PROVIDED INFORMATION.
════════
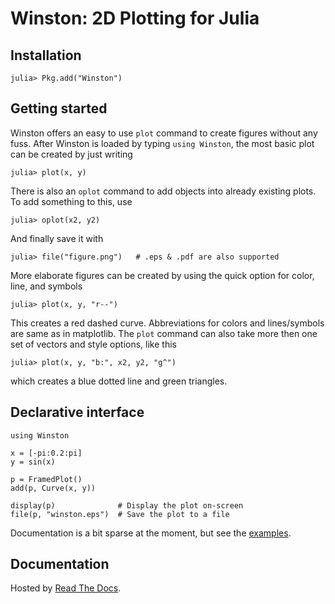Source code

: Winston: 2D Plotting for Julia
==============================

Installation
------------

    julia> Pkg.add("Winston")


Getting started
---------------

Winston offers an easy to use `plot` command to create figures without any
fuss. After Winston is loaded by typing `using Winston`, the most basic
plot can be created by just writing

```jlcon
julia> plot(x, y)
```

There is also an `oplot` command to add objects into already existing
plots. To add something to this, use

```jlcon
julia> oplot(x2, y2)
```

And finally save it with

```jlcon
julia> file("figure.png")   # .eps & .pdf are also supported
```

More elaborate figures can be created by using the quick option for color,
line, and symbols

```jlcon
julia> plot(x, y, "r--")
```

This creates a red dashed curve. Abbreviations for colors and lines/symbols
are same as in matplotlib. The `plot` command can also take more then
one set of vectors and style options, like this

```jlcon
julia> plot(x, y, "b:", x2, y2, "g^")
```

which creates a blue dotted line and green triangles.
 
Declarative interface
---------------------

    using Winston

    x = [-pi:0.2:pi]
    y = sin(x)

    p = FramedPlot()
    add(p, Curve(x, y))

    display(p)              # Display the plot on-screen
    file(p, "winston.eps")  # Save the plot to a file

Documentation is a bit sparse at the moment, but see the
[examples](https://github.com/nolta/Winston.jl/blob/master/doc/examples.md).

Documentation
-------------

Hosted by [Read The Docs](http://winston.rtfd.org/).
════════
EXERCISE DETAILS.
Output the listing above in full, exactly. No images.

RESPONSE BELOW.
Source code

: Winston: 2D Plotting for Julia
==============================

Installation
------------

    julia> Pkg.add("Winston")


Getting started
---------------

Winston offers an easy to use `plot` command to create figures without any
fuss. After Winston is loaded by typing `using Winston`, the most basic
plot can be created by just writing

```jlcon
julia> plot(x, y)
```

There is also an `oplot` command to add objects into already existing
plots. To add something to this, use

```jlcon
julia> oplot(x2, y2)
```

And finally save it with

```jlcon
julia> file("figure.png")   # .eps & .pdf are also supported
```

More elaborate figures can be created by using the quick option for color,
line, and symbols

```jlcon
julia> plot(x, y, "r--")
```

This creates a red dashed curve. Abbreviations for colors and lines/symbols
are same as in matplotlib. The `plot` command can also take more then
one set of vectors and style options, like this

```jlcon
julia> plot(x, y, "b:", x2, y2, "g^")
```

which creates a blue dotted line and green triangles.
 
Declarative interface
---------------------

    using Winston

    x = [-pi:0.2:pi]
    y = sin(x)

    p = FramedPlot()
    add(p, Curve(x, y))

    display(p)              # Display the plot on-screen
    file(p, "winston.eps")  # Save the plot to a file

Documentation is a bit sparse at the moment, but see the
[examples](https://github.com/nolta/Winston.jl/blob/master/doc/examples.md).

Documentation
-------------

Hosted by [Read The Docs](http://winston.rtfd.org/).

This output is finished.